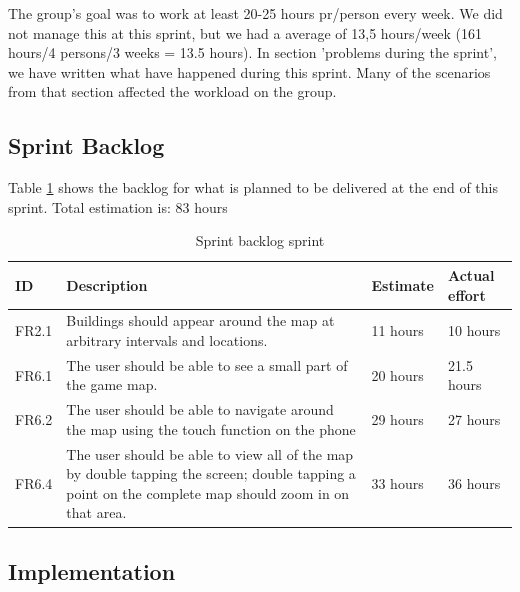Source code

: 	The group's goal was to work at least 20-25 hours pr/person every week. We did not manage this at this sprint, but we had a average of 13,5 hours/week (161 hours/4 persons/3 weeks = 13.5 hours). 
	In section 'problems during the sprint', we have written what have happened during this sprint.
	Many of the scenarios from that section affected the workload on the group. 

\subsection{Sprint Backlog}

	Table \ref{table:backlogsprint1} shows the backlog for what is planned to be delivered at the end of this sprint.
	Total estimation is: 83 hours

\begin{table}[H]
\begin{tabular}{| p{1cm} | p{7cm} | p{2cm} | p{2cm} |}
	\hline
	\rowcolor{gray}
	ID & Description & Estimate & Actual effort \\ \hline
	FR2.1 & Buildings should appear around the map at arbitrary intervals and locations. 
	& 11 hours & 10 hours \\ \hline
	FR6.1 & The user should be able to see a small part of the game map. 
	& 20 hours & 21.5 hours \\ \hline
	FR6.2 & The user should be able to navigate around the map using the touch function on the phone 
	& 29 hours & 27 hours \\ \hline
	FR6.4 & The user should be able to view all of the map by double tapping the screen; double tapping a point on the complete map should zoom in on that area. 
	& 33 hours & 36 hours \\ \hline
\end{tabular}
\caption{Sprint backlog sprint}
\label{table:backlogsprint1}
\end{table}

\subsection{Implementation}


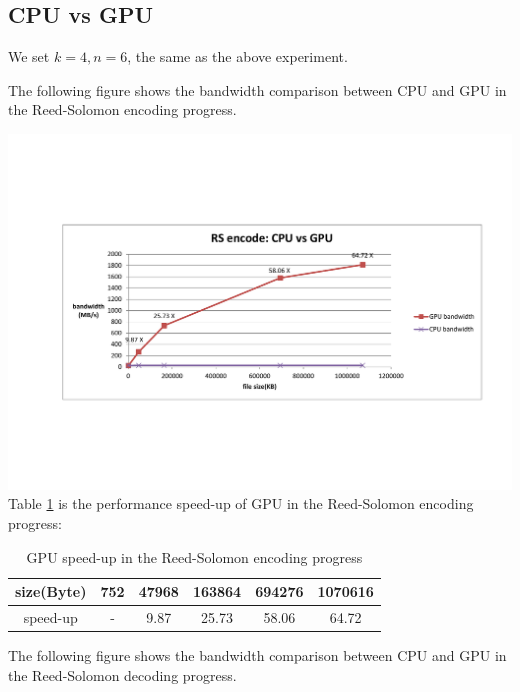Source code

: \documentclass[a4paper]{article}
\begin{document}
\subsection{CPU vs GPU}

We set $k=4, n=6$, the same as the above experiment.

The following figure shows the bandwidth comparison between CPU and GPU in the Reed-Solomon encoding progress.

\includegraphics[scale=0.48]{result-graph/encode-CPU-vs-GPU-graph.pdf}
Table \ref{encoding-speed-up} is the performance speed-up of GPU in the Reed-Solomon encoding progress:
\begin{table}
\caption{
GPU speed-up in the Reed-Solomon encoding progress
}
\begin{center}
\begin{tabular}{|c|c|c|c|c|c|}
\hline
size(Byte) &  752 & 47968 & 163864 & 694276 & 1070616 \\
\hline
speed-up   &  -   & 9.87  & 25.73  & 58.06  & 64.72 \\
\hline
\end{tabular}
\label{encoding-speed-up}
\end{center}
\end{table}

The following figure shows the bandwidth comparison between CPU and GPU in the Reed-Solomon decoding progress.
\end{document}
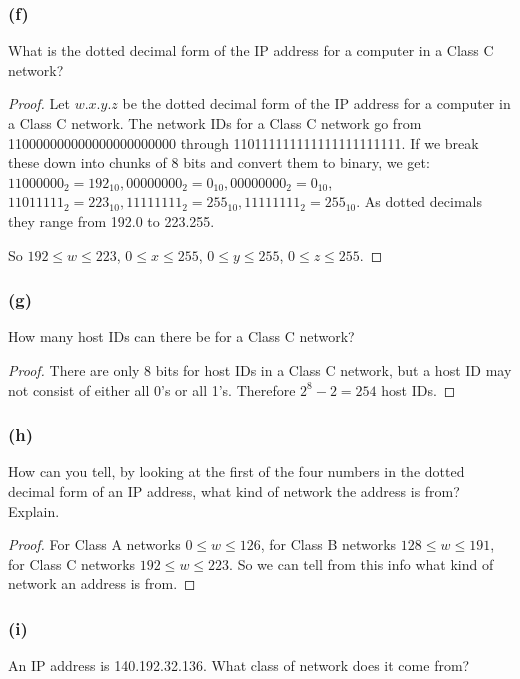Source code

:\documentclass[14pt]{extarticle}
\begin{document}
\subsubsection{(f)}
What is the dotted decimal form of the IP address for a computer in a Class C network?

\begin{proof}
     Let \(w.x.y.z\) be the dotted decimal form of the IP address for a computer in a Class C network. The network IDs for a
     Class C network go from 110000000000000000000000 through 110111111111111111111111. If we break these down into chunks
     of 8 bits and convert them to binary, we get: \(11000000_2 = 192_{10}, 00000000_2 = 0_{10}, 00000000_2 = 0_{10}\),
     \(11011111_2 = 223_{10}, 11111111_2 = 255_{10}, 11111111_2 = 255_{10}\). As dotted decimals they range from 192.0 to
     223.255.

     So \(192 \leq w \leq 223\), \(0 \leq x \leq 255\), \(0 \leq y \leq 255\), \(0 \leq z \leq 255\).
\end{proof}

\subsubsection{(g)}
How many host IDs can there be for a Class C network?

\begin{proof}
     There are only 8 bits for host IDs in a Class C network, but a host ID may not consist of either all 0’s or all 1’s.
     Therefore \(2^8 - 2 = 254\) host IDs.
\end{proof}

\subsubsection{(h)}
How can you tell, by looking at the first of the four numbers in the dotted decimal form of an IP address, what
kind of network the address is from? Explain.

\begin{proof}
     For Class A networks \(0 \leq w \leq 126\), for Class B networks \(128 \leq w \leq 191\), for Class C networks
     \(192 \leq w \leq 223\). So we can tell from this info what kind of network an address is from.
\end{proof}

\subsubsection{(i)}
An IP address is 140.192.32.136. What class of network does it come from?
\end{document}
++++++++
Look through the material and report how many of its lines hold the string "kind", giving the number only.

Response — 2